When growing Water Hyacinth as a sustainable flock feed, to keep your homestead, edible landscape, or garden birds fed in a healthy, closed-loop way, it is ideal to be able to start growing these quickly propagating plants before introducing your flock, so as to have time to get it established before your birds begin destroying it. As ducks and chickens will eat the entire plant, both the greenery and the roots, it becomes necessary to have them growing in excess of the amount that they can eat on a daily basis in order to not run out of this healthy source of greenery.
Always Keep A Backup Stash of Water Hyacinth Growing In A Place Which Your Chickens or Water Fowl Have No Access To
As your flock grows, assuming you don’t sell off any chicks that are hatched or don’t only have hens in your homestead flock, they obviously will eat more. They also will not be thinking about saving snacks for tomorrow. Anything they have access to today, will be eaten today.
With that said, I have setup a number of small fish tanks near sunny windows inside the house so that I always have water hyacinth growing in a place where my runner ducks can’t eat it, as they have full access to the duck pond. To replicate my simple system, you need only to set up leak-proof containers that are large enough to comfortably hold fish based on the size of the fish and the recommended tank size for those fish and follow the rules of the Walstad Method using water hyacinth as your floating plant layer.
I personally keep corydora catfish and minnows in my fish tanks as goldfish, although quick-growing and easy to keep, eat the roots off the water hyacinth, which prevents them from growing as quickly as needed to feed my runner ducks. If you have larger fish tanks, you could try larger catfish as a means to grow more food for yourself while using the fish waste to grow greenery for your farm flock.
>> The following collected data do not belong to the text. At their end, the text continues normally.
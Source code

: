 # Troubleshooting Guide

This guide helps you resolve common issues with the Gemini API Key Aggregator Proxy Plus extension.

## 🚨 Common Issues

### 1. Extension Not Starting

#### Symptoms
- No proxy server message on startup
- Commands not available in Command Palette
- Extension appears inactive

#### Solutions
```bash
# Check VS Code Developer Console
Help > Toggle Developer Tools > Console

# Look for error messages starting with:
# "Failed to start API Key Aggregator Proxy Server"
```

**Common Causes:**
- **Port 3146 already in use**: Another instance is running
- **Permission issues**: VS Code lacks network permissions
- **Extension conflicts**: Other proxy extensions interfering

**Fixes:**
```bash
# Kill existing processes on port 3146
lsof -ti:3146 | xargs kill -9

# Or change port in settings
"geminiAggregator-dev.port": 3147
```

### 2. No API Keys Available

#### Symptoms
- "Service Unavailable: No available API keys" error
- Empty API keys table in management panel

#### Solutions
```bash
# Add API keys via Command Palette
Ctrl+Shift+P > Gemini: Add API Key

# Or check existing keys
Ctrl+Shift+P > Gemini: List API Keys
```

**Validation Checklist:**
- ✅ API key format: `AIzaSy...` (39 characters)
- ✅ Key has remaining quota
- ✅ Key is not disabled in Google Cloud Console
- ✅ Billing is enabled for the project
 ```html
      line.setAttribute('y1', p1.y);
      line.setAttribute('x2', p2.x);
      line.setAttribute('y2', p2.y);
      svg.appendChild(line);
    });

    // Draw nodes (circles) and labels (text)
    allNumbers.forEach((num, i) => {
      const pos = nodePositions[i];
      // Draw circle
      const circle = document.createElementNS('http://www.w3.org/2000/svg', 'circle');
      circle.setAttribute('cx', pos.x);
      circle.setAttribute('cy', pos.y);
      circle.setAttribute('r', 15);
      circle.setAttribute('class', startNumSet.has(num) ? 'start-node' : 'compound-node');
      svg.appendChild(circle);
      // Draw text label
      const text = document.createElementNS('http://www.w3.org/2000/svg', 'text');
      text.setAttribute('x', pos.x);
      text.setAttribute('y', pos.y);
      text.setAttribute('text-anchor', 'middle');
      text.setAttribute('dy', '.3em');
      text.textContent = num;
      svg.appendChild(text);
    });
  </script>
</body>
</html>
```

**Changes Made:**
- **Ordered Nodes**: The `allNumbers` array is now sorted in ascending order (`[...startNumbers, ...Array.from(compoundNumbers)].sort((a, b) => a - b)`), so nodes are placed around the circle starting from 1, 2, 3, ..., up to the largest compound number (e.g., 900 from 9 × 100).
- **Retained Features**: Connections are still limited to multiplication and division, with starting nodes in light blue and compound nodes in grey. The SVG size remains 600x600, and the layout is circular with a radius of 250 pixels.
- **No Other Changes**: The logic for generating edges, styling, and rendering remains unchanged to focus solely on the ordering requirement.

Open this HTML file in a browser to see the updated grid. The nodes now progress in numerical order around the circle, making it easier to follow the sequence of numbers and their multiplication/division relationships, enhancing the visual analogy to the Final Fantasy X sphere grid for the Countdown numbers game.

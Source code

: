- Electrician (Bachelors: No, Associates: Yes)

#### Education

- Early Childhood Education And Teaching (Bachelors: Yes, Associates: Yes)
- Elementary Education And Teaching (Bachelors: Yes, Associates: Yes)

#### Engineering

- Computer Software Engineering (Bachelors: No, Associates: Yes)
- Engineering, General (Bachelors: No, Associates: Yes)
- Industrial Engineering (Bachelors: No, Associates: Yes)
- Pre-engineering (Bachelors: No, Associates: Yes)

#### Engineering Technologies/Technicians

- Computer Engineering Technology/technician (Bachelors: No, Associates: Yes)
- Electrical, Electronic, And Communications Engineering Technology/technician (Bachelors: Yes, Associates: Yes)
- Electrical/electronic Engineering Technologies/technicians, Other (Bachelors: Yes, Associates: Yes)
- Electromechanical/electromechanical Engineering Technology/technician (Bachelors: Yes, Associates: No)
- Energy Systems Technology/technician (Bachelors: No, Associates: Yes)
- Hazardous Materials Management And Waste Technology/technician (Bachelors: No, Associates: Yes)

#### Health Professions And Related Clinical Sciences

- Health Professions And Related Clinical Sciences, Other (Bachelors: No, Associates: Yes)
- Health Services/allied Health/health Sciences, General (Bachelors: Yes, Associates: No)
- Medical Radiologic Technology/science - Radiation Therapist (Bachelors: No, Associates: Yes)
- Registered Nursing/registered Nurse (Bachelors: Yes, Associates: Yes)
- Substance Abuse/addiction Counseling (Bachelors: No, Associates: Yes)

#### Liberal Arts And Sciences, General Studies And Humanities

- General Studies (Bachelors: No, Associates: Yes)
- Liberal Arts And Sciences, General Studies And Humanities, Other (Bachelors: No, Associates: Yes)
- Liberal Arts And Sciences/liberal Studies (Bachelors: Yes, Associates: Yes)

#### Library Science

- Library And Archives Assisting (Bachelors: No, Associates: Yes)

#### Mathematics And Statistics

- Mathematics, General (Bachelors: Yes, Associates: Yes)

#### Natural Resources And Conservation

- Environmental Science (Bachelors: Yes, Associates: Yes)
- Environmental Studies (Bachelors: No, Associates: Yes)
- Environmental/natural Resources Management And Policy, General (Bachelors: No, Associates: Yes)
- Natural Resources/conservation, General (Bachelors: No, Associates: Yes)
Only grow your water hyacinth in a contained environment because it is considered invasive and can have devastating consequences if it enters rivers or ponds
Water hyacinth is indeed one of those plants that, once established in its watery home, can literally duplicate itself overnight. It does this due to its amazing root system which has full access to water and sucks nutrients right out of the water column. This is a very useful feature for balancing your fish tanks and keeping the water clean for your underwater inhabitants. Not so much for your city’s septic system where the water hyacinth will feed on the waste water, grow at an astronomical rate, and clog up sewers and capture passing boats, block sunlight from submersed, water-oxygenating plants, and choke out underwater dwelling creatures.